What is expected: Nothing after the line containing "in a neighborhood." belongs in the answer; write out exactly every line from the start of the material up to it, including it.

Data extract:
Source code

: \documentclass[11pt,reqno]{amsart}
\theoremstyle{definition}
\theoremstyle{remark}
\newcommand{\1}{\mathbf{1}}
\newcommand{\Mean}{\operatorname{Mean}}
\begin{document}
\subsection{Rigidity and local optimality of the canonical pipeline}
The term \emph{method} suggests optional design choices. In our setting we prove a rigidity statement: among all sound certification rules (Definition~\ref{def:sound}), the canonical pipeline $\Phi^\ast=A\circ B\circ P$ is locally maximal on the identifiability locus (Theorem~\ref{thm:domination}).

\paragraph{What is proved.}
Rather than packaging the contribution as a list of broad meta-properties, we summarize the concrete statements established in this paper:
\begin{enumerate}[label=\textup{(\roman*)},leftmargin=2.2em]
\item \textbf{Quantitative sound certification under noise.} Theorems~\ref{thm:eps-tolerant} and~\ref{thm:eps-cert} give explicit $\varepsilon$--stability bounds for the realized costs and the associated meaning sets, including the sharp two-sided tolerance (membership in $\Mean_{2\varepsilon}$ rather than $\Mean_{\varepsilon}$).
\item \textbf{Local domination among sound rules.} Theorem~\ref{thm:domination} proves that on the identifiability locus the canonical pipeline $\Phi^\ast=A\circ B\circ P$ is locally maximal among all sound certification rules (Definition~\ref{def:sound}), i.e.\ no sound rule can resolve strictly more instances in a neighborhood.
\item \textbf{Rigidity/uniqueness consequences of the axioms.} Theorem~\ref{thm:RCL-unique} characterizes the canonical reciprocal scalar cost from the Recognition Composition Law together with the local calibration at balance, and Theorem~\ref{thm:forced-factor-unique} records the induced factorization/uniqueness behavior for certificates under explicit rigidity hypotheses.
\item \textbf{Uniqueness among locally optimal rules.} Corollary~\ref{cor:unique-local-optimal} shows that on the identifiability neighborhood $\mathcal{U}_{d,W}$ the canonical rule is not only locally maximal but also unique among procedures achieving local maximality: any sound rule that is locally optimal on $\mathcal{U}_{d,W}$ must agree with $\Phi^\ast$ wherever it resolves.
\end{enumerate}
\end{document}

Result of this task:
Source code

: \documentclass[11pt,reqno]{amsart}
\theoremstyle{definition}
\theoremstyle{remark}
\newcommand{\1}{\mathbf{1}}
\newcommand{\Mean}{\operatorname{Mean}}
\begin{document}
\subsection{Rigidity and local optimality of the canonical pipeline}
The term \emph{method} suggests optional design choices. In our setting we prove a rigidity statement: among all sound certification rules (Definition~\ref{def:sound}), the canonical pipeline $\Phi^\ast=A\circ B\circ P$ is locally maximal on the identifiability locus (Theorem~\ref{thm:domination}).

\paragraph{What is proved.}
Rather than packaging the contribution as a list of broad meta-properties, we summarize the concrete statements established in this paper:
\begin{enumerate}[label=\textup{(\roman*)},leftmargin=2.2em]
\item \textbf{Quantitative sound certification under noise.} Theorems~\ref{thm:eps-tolerant} and~\ref{thm:eps-cert} give explicit $\varepsilon$--stability bounds for the realized costs and the associated meaning sets, including the sharp two-sided tolerance (membership in $\Mean_{2\varepsilon}$ rather than $\Mean_{\varepsilon}$).
\item \textbf{Local domination among sound rules.} Theorem~\ref{thm:domination} proves that on the identifiability locus the canonical pipeline $\Phi^\ast=A\circ B\circ P$ is locally maximal among all sound certification rules (Definition~\ref{def:sound}), i.e.\ no sound rule can resolve strictly more instances in a neighborhood.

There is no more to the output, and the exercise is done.